Re: [Json] FYI ECMA, W3C, IETF coordination on JSON

On Oct 8, 2013, at 9:37 AM, Peter F. Patel-Schneider wrote:

> What is the relationship (supposed to be) between this standard and the JSON MIME type?  As far as I can tell they cover precisely the same ground, except for interoperability warnings and admonitions.
> 
> peter

I can't speak officially for TC39 but I can give you my personal interpretation of the discussions and consensus that lead to the release of Ecma-404.

JSON is used for many purposes.  All of those uses require at least two agreements between a producer and consumer of JSON text:

1) There must be agreement upon the syntactic structure of JSON text so it can consistently decomposed into its constituent elements. 

2) The must be agreement upon the semantic interpretation of the syntactic elements.

Ecma-404 address the first of these needs.  It specifies the JSON syntax structure for sequences of Unicode code points and nothing more.

In particular, it does not address any issues relating to the semantic interpretation of that syntactic structure.  This includes issues such as the maximum precision of a "JSON number" or even a mathematical interpretation of a JSON numbers.  Semantis also includes any meaning  associated with the "names" of JSON Object name/value pairs including issues of ordering or repetition.  Finally, there are likely to be many domain specific semantic issues  that may be loosely described as the "schema" of a particular JSON text.  The TC39 consensus was that there is no universal semantics that can be applied to all uses of JSON texts.  It is up to produces and consumers to agree upon a semantics.  Perhaps via ad hoc agreements or perhaps via other standards that address specific use cases.  TC39 currently has no plans to develop any additional standards at this semantic level.

There are other situational agreements that may be necessary in order to coordinate a producer and consumer of JSON text.

For example, Ecma-404 defines a syntax over unicode code points.  A producer and consumer may communicate in a manner that does not directly transfer such code points.  In that case, there needs to be agreement upon an transport encoding of JSON text.  Such encodings might place restrictions upon the JSON text it can deal with.  For example, it  might specify an UTF-8 encoding and refuse to encode JSON text that includes unmatched surrogates.  To me, this seems to be where the question of a JSON MIME type lives.  As far as far as I know, nobody has suggested that TC39 should issues a standard relating to this encoding level or concerning the JSON MIME type.  This seems like an appropriate subject area for the IETF.

Another area of coordination relates to the translation of JSON texts to/from language specific data structures.  Use of JSON does not require such a translation (a producer could just directly output syntactically valid JSON text and a consumer could take direct action as it parses a JSON text) but expectations and experience suggest this usage mode to be very common.

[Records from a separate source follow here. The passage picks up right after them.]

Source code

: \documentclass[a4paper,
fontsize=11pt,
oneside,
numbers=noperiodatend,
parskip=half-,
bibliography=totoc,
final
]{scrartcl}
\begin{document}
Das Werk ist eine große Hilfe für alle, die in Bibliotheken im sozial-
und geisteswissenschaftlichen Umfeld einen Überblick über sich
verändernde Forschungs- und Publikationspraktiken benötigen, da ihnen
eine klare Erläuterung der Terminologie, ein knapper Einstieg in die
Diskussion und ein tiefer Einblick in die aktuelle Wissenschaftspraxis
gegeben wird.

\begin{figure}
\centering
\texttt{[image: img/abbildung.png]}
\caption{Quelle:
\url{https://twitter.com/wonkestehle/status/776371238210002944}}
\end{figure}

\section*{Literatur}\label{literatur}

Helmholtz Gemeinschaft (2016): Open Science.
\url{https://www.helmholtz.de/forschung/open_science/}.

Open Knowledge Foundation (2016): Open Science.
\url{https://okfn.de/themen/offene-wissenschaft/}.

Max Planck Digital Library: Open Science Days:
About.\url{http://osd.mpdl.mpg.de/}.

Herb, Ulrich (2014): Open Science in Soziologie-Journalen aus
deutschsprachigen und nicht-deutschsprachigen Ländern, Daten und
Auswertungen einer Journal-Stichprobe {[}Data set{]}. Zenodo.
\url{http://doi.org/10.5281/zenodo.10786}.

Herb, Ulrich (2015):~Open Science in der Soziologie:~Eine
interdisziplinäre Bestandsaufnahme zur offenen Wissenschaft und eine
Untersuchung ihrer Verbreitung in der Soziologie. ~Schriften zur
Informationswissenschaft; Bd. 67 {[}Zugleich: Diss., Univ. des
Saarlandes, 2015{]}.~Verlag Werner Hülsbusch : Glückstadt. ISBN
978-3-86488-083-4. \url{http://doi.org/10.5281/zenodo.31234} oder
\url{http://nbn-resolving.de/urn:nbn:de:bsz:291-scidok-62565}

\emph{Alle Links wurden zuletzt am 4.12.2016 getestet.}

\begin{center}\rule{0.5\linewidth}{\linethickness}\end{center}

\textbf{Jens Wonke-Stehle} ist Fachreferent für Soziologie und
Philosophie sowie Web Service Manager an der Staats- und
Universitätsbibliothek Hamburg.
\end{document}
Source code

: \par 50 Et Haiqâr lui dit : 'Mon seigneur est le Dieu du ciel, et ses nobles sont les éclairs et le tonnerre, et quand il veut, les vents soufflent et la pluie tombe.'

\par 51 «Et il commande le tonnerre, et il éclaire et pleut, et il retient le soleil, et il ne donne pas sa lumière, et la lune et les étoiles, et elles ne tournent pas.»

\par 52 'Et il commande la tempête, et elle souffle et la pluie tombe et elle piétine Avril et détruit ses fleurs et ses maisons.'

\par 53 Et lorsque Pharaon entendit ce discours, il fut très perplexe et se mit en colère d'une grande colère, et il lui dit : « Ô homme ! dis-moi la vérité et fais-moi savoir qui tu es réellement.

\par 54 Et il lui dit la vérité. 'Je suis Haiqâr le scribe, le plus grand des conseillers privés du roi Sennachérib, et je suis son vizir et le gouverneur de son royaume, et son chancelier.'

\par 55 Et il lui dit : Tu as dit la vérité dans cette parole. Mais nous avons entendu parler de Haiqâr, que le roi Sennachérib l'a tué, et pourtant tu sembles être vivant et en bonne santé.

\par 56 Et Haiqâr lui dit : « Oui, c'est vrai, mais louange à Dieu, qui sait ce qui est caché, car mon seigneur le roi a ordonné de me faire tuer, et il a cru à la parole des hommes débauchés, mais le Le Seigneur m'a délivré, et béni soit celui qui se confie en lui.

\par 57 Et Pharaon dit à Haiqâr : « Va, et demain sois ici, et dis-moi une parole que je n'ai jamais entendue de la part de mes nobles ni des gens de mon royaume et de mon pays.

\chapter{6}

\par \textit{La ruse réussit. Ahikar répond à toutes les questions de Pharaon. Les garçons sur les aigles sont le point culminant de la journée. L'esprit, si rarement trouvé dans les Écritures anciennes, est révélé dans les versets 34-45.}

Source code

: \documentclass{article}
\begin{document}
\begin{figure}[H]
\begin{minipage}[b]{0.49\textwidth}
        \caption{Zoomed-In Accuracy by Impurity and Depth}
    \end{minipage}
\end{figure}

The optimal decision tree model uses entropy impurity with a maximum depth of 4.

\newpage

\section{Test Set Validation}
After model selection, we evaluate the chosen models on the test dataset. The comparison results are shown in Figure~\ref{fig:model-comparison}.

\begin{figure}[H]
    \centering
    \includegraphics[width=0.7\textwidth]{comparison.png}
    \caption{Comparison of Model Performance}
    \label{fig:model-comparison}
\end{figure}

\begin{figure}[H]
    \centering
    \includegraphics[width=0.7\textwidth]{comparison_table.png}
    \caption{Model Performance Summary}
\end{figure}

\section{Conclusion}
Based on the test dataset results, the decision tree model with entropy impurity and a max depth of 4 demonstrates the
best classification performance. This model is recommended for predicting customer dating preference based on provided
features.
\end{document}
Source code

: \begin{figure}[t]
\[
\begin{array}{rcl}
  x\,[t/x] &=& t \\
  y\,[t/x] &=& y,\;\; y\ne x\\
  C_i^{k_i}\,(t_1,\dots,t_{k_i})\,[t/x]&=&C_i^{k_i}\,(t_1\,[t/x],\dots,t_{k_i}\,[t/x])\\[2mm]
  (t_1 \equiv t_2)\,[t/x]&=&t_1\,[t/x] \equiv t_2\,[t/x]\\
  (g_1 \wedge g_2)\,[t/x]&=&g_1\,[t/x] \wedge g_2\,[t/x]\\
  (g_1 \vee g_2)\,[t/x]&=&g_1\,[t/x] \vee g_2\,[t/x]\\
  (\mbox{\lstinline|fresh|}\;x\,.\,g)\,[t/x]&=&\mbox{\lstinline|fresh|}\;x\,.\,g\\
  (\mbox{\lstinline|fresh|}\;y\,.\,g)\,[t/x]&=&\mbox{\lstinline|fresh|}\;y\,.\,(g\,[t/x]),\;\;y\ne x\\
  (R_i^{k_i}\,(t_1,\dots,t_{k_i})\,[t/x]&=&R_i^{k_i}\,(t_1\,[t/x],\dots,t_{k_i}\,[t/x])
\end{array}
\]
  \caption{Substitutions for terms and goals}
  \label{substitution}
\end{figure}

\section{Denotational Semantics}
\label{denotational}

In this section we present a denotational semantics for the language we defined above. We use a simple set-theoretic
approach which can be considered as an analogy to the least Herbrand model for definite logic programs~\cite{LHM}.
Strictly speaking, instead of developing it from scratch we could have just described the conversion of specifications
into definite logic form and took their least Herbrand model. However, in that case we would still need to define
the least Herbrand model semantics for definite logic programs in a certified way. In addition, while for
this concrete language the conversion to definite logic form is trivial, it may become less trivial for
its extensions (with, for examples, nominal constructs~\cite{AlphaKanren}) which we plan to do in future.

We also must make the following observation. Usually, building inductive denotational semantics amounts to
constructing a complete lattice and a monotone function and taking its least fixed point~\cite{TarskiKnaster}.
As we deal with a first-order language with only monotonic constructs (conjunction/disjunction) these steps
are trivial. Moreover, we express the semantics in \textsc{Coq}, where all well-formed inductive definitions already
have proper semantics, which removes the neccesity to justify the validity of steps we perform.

Translation to/from a syntactically valid JSON text requires the specification of a mapping from the JSON syntactic elements specified in Ecma-404 to language specific data structures.  Such a translation is itself a semantics applied to the JSON syntax.  Like any semantics it may place restrictions on the JSON texts that it will accept or produce.  Ecma-262, the ECMAScript Language Specification, includes the definition of such a mapping of JSON text to ECMAScript language values.  The next edition of Ecma-262 will be updated to normatively reference Ecma-404.  It will continue to impose ECMAScript specific semantic restrictions such as the conversion of JSON number tokens to ECMAScript Number values and a specific interpretation of repeated names within a JSON object.   Ecma-262 doesn't say that this is the only way to translate a JSON text into ECMAScript language values. It simply defines the translation behavior that is provided by the standard ECMAScipt library. Other languages are likely to define there own mappings to/from JSON text.

TC39 internally agreed that the foundation for the use of JSON is the syntactic structure of JSON text and that is the purpose of Ecma-404. There was no consensus (and minimal discussion) concerning encoding or semantic issues (other than the Ecma-262 mapping) or even a consensus on the need/desirability of a single standard addressing semanitic issues.  TC39 is not currently working on additional standards that address those areas and I doubt that this will change in the near future.  If a need emerges addressing a specific use case or application domain that fits within the TC39 charter (just as an example,  using JSON to encode ECMAScript debugging information) then we might start an activity in that area.